- Before year-end, accelerate your charitable contributions and pay real estate taxes, state income taxes and deductible medical expenses early.
- Always consult with a trusted advisor before pulling the trigger on any of the year-end tax tips below.
- Look for capital gains in the 0 to 15 percent tax bracket and take advantage of the $14,000 annual exclusion on gifts to children and grandchildren.
- If you’re a business owner, accelerate your operating expenses and highly depreciated capital expenditures.
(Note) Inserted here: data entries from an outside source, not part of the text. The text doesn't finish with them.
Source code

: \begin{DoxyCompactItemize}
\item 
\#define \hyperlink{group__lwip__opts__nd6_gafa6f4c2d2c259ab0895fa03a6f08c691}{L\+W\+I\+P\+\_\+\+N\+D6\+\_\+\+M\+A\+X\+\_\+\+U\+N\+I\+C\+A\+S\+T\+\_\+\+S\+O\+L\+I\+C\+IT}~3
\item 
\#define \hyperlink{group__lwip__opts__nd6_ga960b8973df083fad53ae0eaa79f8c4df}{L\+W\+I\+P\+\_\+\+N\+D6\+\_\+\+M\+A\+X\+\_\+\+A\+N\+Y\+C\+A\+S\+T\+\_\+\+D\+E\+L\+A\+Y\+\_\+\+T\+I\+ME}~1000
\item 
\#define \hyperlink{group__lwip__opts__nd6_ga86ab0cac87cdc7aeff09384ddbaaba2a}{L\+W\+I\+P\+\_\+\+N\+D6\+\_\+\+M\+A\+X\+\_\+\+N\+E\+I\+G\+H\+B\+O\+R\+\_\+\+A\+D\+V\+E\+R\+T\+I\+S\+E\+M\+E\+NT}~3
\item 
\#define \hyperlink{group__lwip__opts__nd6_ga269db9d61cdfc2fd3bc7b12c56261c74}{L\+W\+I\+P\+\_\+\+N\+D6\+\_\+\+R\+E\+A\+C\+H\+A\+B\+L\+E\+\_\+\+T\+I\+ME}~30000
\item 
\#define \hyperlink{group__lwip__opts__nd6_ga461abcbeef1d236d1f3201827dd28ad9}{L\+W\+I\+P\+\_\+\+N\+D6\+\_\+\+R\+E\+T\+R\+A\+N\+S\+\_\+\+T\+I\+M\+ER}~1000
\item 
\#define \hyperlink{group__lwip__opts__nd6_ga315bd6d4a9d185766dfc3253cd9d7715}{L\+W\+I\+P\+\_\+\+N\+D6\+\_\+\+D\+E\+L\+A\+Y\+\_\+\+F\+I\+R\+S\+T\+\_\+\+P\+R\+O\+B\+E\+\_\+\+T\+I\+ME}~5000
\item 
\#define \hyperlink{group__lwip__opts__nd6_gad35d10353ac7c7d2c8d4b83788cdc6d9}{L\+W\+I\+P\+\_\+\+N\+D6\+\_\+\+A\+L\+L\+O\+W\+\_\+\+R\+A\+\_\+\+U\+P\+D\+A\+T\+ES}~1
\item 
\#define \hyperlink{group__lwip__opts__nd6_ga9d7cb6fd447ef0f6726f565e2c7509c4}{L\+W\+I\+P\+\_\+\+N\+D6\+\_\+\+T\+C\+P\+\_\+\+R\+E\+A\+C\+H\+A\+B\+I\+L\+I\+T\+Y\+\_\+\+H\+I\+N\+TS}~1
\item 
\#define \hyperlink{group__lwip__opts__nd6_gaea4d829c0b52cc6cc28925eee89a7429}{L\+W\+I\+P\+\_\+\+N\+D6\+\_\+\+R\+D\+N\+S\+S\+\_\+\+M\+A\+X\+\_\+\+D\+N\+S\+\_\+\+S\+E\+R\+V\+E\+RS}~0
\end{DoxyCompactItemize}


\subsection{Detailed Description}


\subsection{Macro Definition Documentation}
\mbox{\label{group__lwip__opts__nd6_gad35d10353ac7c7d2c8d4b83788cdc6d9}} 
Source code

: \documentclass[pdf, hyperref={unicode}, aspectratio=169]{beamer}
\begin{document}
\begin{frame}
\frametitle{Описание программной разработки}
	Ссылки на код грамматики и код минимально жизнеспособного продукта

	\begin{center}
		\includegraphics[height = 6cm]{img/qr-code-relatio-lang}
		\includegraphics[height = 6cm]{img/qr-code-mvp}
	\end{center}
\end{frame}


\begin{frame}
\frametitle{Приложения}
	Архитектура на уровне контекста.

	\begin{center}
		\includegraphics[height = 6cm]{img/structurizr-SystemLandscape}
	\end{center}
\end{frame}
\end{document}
Every once in a while, I find myself looking over a well-off individual’s tax return that shows they have no taxable income. However, the person could have generated even more tax-free capital gains or IRA distributions (if they were over age 59 ½) and still showed zero taxable income. Unfortunately, they hadn’t done any planning during the current year to take advantage of these kinds of tax mitigation strategies. Don’t let this happen to you. In fact, I’ve got six powerful tax-saving tips for you to consider before year-end.
- Accelerate charitable contributions that are deductible. Maybe you want to accelerate some of the contributions that you had planned for 2017 into tax year 2016.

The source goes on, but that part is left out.